** Opening Dataset extract block **
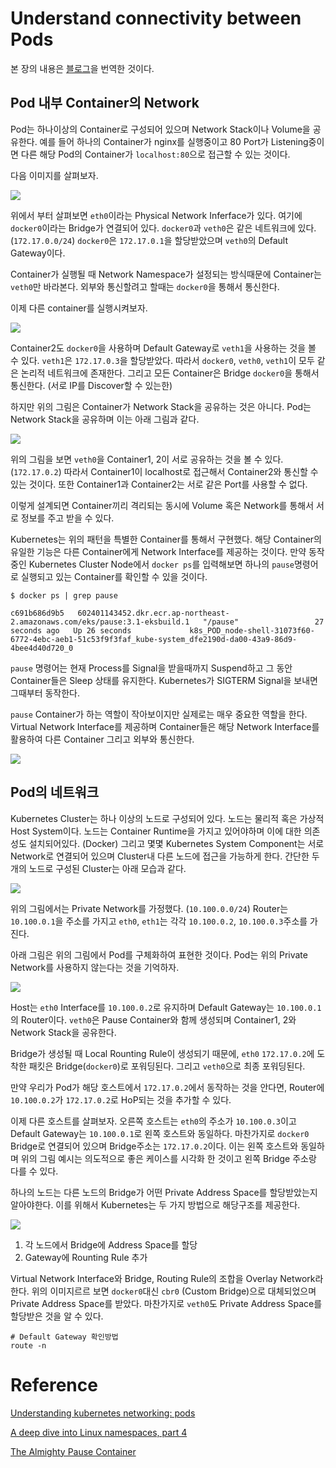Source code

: 
# Understand connectivity between Pods

본 장의 내용은 [블로그](#ref1)을 번역한 것이다.

## Pod 내부 Container의 Network

Pod는 하나이상의 Container로 구성되어 있으며 Network Stack이나 Volume을 공유한다.
예를 들어 하나의 Container가 nginx를 실행중이고 80 Port가 Listening중이면 다른 해당 Pod의 Container가 `localhost:80`으로 접근할 수 있는 것이다.

다음 이미지를 살펴보자.

![](https://miro.medium.com/max/1400/1*0Xo-WpbTTGKZhJt7TvFLZQ.png)

위에서 부터 살펴보면 `eth0`이라는 Physical Network Inferface가 있다.
여기에 `docker0`이라는 Bridge가 연결되어 있다.
`docker0`과 `veth0`은 같은 네트워크에 있다. (`172.17.0.0/24`)
`docker0`은 `172.17.0.1`을 할당받았으며 `veth0`의 Default Gateway이다.

Container가 실행될 때 Network Namespace가 설정되는 방식때문에 Container는 `veth0`만 바라본다.
외부와 통신할려고 할때는 `docker0`을 통해서 통신한다.



이제 다른 container를 실행시켜보자.

![](https://miro.medium.com/max/1400/1*ZdgIoY6tuOqK-r6wgL7d5A.png)

Container2도 `docker0`을 사용하며 Default Gateway로 `veth1`을 사용하는 것을 볼 수 있다.
`veth1`은 `172.17.0.3`을 할당받았다.
따라서 `docker0`, `veth0`, `veth1`이 모두 같은 논리적 네트워크에 존재한다.
그리고 모든 Container은 Bridge `docker0`을 통해서 통신한다. (서로 IP를 Discover할 수 있는한)

하지만 위의 그림은 Container가 Network Stack을 공유하는 것은 아니다.
Pod는 Network Stack을 공유하며 이는 아래 그림과 같다.

![](https://miro.medium.com/max/1400/1*akBBZKad2SAxSnJNaSHVmg.png)

위의 그림을 보면 `veth0`을 Container1, 2이 서로 공유하는 것을 볼 수 있다. (`172.17.0.2`)
따라서 Container1이 localhost로 접근해서 Container2와 통신할 수 있는 것이다.
또한 Container1과 Container2는 서로 같은 Port를 사용할 수 없다.

이렇게 설계되면 Container끼리 격리되는 동시에 Volume 혹은 Network를 통해서 서로 정보를 주고 받을 수 있다.

Kubernetes는 위의 패턴을 특별한 Container를 통해서 구현했다.
해당 Container의 유일한 기능은 다른 Container에게 Network Interface를 제공하는 것이다.
만약 동작중인 Kubernetes Cluster Node에서 `docker ps`를 입력해보면 하나의 `pause`명령어로 실행되고 있는 Container를 확인할 수 있을 것이다.

```
$ docker ps | grep pause

c691b686d9b5   602401143452.dkr.ecr.ap-northeast-2.amazonaws.com/eks/pause:3.1-eksbuild.1   "/pause"                 27 seconds ago   Up 26 seconds             k8s_POD_node-shell-31073f60-6772-4ebc-aeb1-51c53f9f3faf_kube-system_dfe2190d-da00-43a9-86d9-4bee4d40d720_0
```

`pause` 명령어는 현재 Process를 Signal을 받을때까지 Suspend하고 그 동안 Container들은 Sleep 상태를 유지한다.
Kubernetes가 SIGTERM Signal을 보내면 그때부터 동작한다.

`pause` Container가 하는 역할이 작아보이지만 실제로는 매우 중요한 역할을 한다.
Virtual Network Interface를 제공하며 Container들은 해당 Network Interface를 활용하여 다른 Container 그리고 외부와 통신한다.

![](https://miro.medium.com/max/1400/1*7JLi1Rl0G0FAeu-hiTGSGQ.png)


## Pod의 네트워크

Kubernetes Cluster는 하나 이상의 노드로 구성되어 있다.
노드는 물리적 혹은 가상적 Host System이다.
노드는 Container Runtime을 가지고 있어야하며 이에 대한 의존성도 설치되어있다. (Docker)
그리고 몇몇 Kubernetes System Component는 서로 Network로 연결되어 있으며 Cluster내 다른 노드에 접근을 가능하게 한다.
간단한 두개의 노드로 구성된 Cluster는 아래 모습과 같다.

![](https://miro.medium.com/max/1400/1*XGG8e2tbP4bQbsS33gfwUw.png)

위의 그림에서는 Private Network를 가정했다. (`10.100.0.0/24`)
Router는 `10.100.0.1`을 주소를 가지고 `eth0`, `eth1`는 각각 `10.100.0.2`, `10.100.0.3`주소를 가진다.

아래 그림은 위의 그림에서 Pod를 구체화하여 표현한 것이다.
Pod는 위의 Private Network를 사용하지 않는다는 것을 기억하자.

![](https://miro.medium.com/max/1400/1*RiLtoAdCfcJygwePVJzZOA.png)

Host는 `eth0` Interface를 `10.100.0.2`로 유지하며 Default Gateway는 `10.100.0.1`의 Router이다.
`veth0`은 Pause Container와 함께 생성되며 Container1, 2와 Network Stack을 공유한다.

Bridge가 생성될 때 Local Rounting Rule이 생성되기 때문에, `eth0` `172.17.0.2`에 도착한 패킷은 Bridge(`docker0`)로 포워딩된다.
그리고 `veth0`으로 최종 포워딩된다.

만약 우리가 Pod가 해당 호스트에서 `172.17.0.2`에서 동작하는 것을 안다면, Router에 `10.100.0.2`가 `172.17.0.2`로 HoP되는 것을 추가할 수 있다.

이제 다른 호스트를 살펴보자.
오른쪽 호스트는 `eth0`의 주소가 `10.100.0.3`이고 Default Gateway는 `10.100.0.1`로 왼쪽 호스트와 동일하다.
마찬가지로 `docker0` Bridge로 연결되어 있으며 Bridge주소는 `172.17.0.2`이다.
이는 왼쪽 호스트와 동일하며 위의 그림 예시는 의도적으로 좋은 케이스를 시각화 한 것이고 왼쪽 Bridge 주소랑 다를 수 있다.

하나의 노드는 다른 노드의 Bridge가 어떤 Private Address Space를 할당받았는지 알아야한다.
이를 위해서 Kubernetes는 두 가지 방법으로 해당구조를 제공한다.

![](https://miro.medium.com/max/1400/1*oyGbXt7kStLd85ZT4it3oQ.png)

1. 각 노드에서 Bridge에 Address Space를 할당
2. Gateway에 Rounting Rule 추가

Virtual Network Interface와 Bridge, Routing Rule의 조합을 Overlay Network라 한다.
위의 이미지르르 보면 `docker0`대신 `cbr0` (Custom Bridge)으로 대체되었으며 Private Address Space를 받았다.
마찬가지로 `veth0`도 Private Address Space를 할당받은 것을 알 수 있다.

```
# Default Gateway 확인방법
route -n
```


# Reference

<a name="#ref1" href="https://medium.com/google-cloud/understanding-kubernetes-networking-pods-7117dd28727"> Understanding kubernetes networking: pods </a>


<a name="#ref2" href="http://ifeanyi.co/posts/linux-namespaces-part-4/"> A deep dive into Linux namespaces, part 4 </a>

<a name="#ref3" href="https://www.ianlewis.org/en/almighty-pause-container"> The Almighty Pause Container </a>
** Closing Dataset extract block **
(Exercise description):
Give back the whole listing exactly as it stands. Drop every picture.

(Exercise output):
Source code

: 
# Understand connectivity between Pods

본 장의 내용은 [블로그](#ref1)을 번역한 것이다.

## Pod 내부 Container의 Network

Pod는 하나이상의 Container로 구성되어 있으며 Network Stack이나 Volume을 공유한다.
예를 들어 하나의 Container가 nginx를 실행중이고 80 Port가 Listening중이면 다른 해당 Pod의 Container가 `localhost:80`으로 접근할 수 있는 것이다.

다음 이미지를 살펴보자.

![](https://miro.medium.com/max/1400/1*0Xo-WpbTTGKZhJt7TvFLZQ.png)

위에서 부터 살펴보면 `eth0`이라는 Physical Network Inferface가 있다.
여기에 `docker0`이라는 Bridge가 연결되어 있다.
`docker0`과 `veth0`은 같은 네트워크에 있다. (`172.17.0.0/24`)
`docker0`은 `172.17.0.1`을 할당받았으며 `veth0`의 Default Gateway이다.

Container가 실행될 때 Network Namespace가 설정되는 방식때문에 Container는 `veth0`만 바라본다.
외부와 통신할려고 할때는 `docker0`을 통해서 통신한다.



이제 다른 container를 실행시켜보자.

![](https://miro.medium.com/max/1400/1*ZdgIoY6tuOqK-r6wgL7d5A.png)

Container2도 `docker0`을 사용하며 Default Gateway로 `veth1`을 사용하는 것을 볼 수 있다.
`veth1`은 `172.17.0.3`을 할당받았다.
따라서 `docker0`, `veth0`, `veth1`이 모두 같은 논리적 네트워크에 존재한다.
그리고 모든 Container은 Bridge `docker0`을 통해서 통신한다. (서로 IP를 Discover할 수 있는한)

하지만 위의 그림은 Container가 Network Stack을 공유하는 것은 아니다.
Pod는 Network Stack을 공유하며 이는 아래 그림과 같다.

![](https://miro.medium.com/max/1400/1*akBBZKad2SAxSnJNaSHVmg.png)

위의 그림을 보면 `veth0`을 Container1, 2이 서로 공유하는 것을 볼 수 있다. (`172.17.0.2`)
따라서 Container1이 localhost로 접근해서 Container2와 통신할 수 있는 것이다.
또한 Container1과 Container2는 서로 같은 Port를 사용할 수 없다.

이렇게 설계되면 Container끼리 격리되는 동시에 Volume 혹은 Network를 통해서 서로 정보를 주고 받을 수 있다.

Kubernetes는 위의 패턴을 특별한 Container를 통해서 구현했다.
해당 Container의 유일한 기능은 다른 Container에게 Network Interface를 제공하는 것이다.
만약 동작중인 Kubernetes Cluster Node에서 `docker ps`를 입력해보면 하나의 `pause`명령어로 실행되고 있는 Container를 확인할 수 있을 것이다.

```
$ docker ps | grep pause

c691b686d9b5   602401143452.dkr.ecr.ap-northeast-2.amazonaws.com/eks/pause:3.1-eksbuild.1   "/pause"                 27 seconds ago   Up 26 seconds             k8s_POD_node-shell-31073f60-6772-4ebc-aeb1-51c53f9f3faf_kube-system_dfe2190d-da00-43a9-86d9-4bee4d40d720_0
```

`pause` 명령어는 현재 Process를 Signal을 받을때까지 Suspend하고 그 동안 Container들은 Sleep 상태를 유지한다.
Kubernetes가 SIGTERM Signal을 보내면 그때부터 동작한다.

`pause` Container가 하는 역할이 작아보이지만 실제로는 매우 중요한 역할을 한다.
Virtual Network Interface를 제공하며 Container들은 해당 Network Interface를 활용하여 다른 Container 그리고 외부와 통신한다.

![](https://miro.medium.com/max/1400/1*7JLi1Rl0G0FAeu-hiTGSGQ.png)


## Pod의 네트워크

Kubernetes Cluster는 하나 이상의 노드로 구성되어 있다.
노드는 물리적 혹은 가상적 Host System이다.
노드는 Container Runtime을 가지고 있어야하며 이에 대한 의존성도 설치되어있다. (Docker)
그리고 몇몇 Kubernetes System Component는 서로 Network로 연결되어 있으며 Cluster내 다른 노드에 접근을 가능하게 한다.
간단한 두개의 노드로 구성된 Cluster는 아래 모습과 같다.

![](https://miro.medium.com/max/1400/1*XGG8e2tbP4bQbsS33gfwUw.png)

위의 그림에서는 Private Network를 가정했다. (`10.100.0.0/24`)
Router는 `10.100.0.1`을 주소를 가지고 `eth0`, `eth1`는 각각 `10.100.0.2`, `10.100.0.3`주소를 가진다.

아래 그림은 위의 그림에서 Pod를 구체화하여 표현한 것이다.
Pod는 위의 Private Network를 사용하지 않는다는 것을 기억하자.

![](https://miro.medium.com/max/1400/1*RiLtoAdCfcJygwePVJzZOA.png)

Host는 `eth0` Interface를 `10.100.0.2`로 유지하며 Default Gateway는 `10.100.0.1`의 Router이다.
`veth0`은 Pause Container와 함께 생성되며 Container1, 2와 Network Stack을 공유한다.

Bridge가 생성될 때 Local Rounting Rule이 생성되기 때문에, `eth0` `172.17.0.2`에 도착한 패킷은 Bridge(`docker0`)로 포워딩된다.
그리고 `veth0`으로 최종 포워딩된다.

만약 우리가 Pod가 해당 호스트에서 `172.17.0.2`에서 동작하는 것을 안다면, Router에 `10.100.0.2`가 `172.17.0.2`로 HoP되는 것을 추가할 수 있다.

이제 다른 호스트를 살펴보자.
오른쪽 호스트는 `eth0`의 주소가 `10.100.0.3`이고 Default Gateway는 `10.100.0.1`로 왼쪽 호스트와 동일하다.
마찬가지로 `docker0` Bridge로 연결되어 있으며 Bridge주소는 `172.17.0.2`이다.
이는 왼쪽 호스트와 동일하며 위의 그림 예시는 의도적으로 좋은 케이스를 시각화 한 것이고 왼쪽 Bridge 주소랑 다를 수 있다.

하나의 노드는 다른 노드의 Bridge가 어떤 Private Address Space를 할당받았는지 알아야한다.
이를 위해서 Kubernetes는 두 가지 방법으로 해당구조를 제공한다.

![](https://miro.medium.com/max/1400/1*oyGbXt7kStLd85ZT4it3oQ.png)

1. 각 노드에서 Bridge에 Address Space를 할당
2. Gateway에 Rounting Rule 추가

Virtual Network Interface와 Bridge, Routing Rule의 조합을 Overlay Network라 한다.
위의 이미지르르 보면 `docker0`대신 `cbr0` (Custom Bridge)으로 대체되었으며 Private Address Space를 받았다.
마찬가지로 `veth0`도 Private Address Space를 할당받은 것을 알 수 있다.

```
# Default Gateway 확인방법
route -n
```


# Reference

<a name="#ref1" href="https://medium.com/google-cloud/understanding-kubernetes-networking-pods-7117dd28727"> Understanding kubernetes networking: pods </a>


<a name="#ref2" href="http://ifeanyi.co/posts/linux-namespaces-part-4/"> A deep dive into Linux namespaces, part 4 </a>

<a name="#ref3" href="https://www.ianlewis.org/en/almighty-pause-container"> The Almighty Pause Container </a>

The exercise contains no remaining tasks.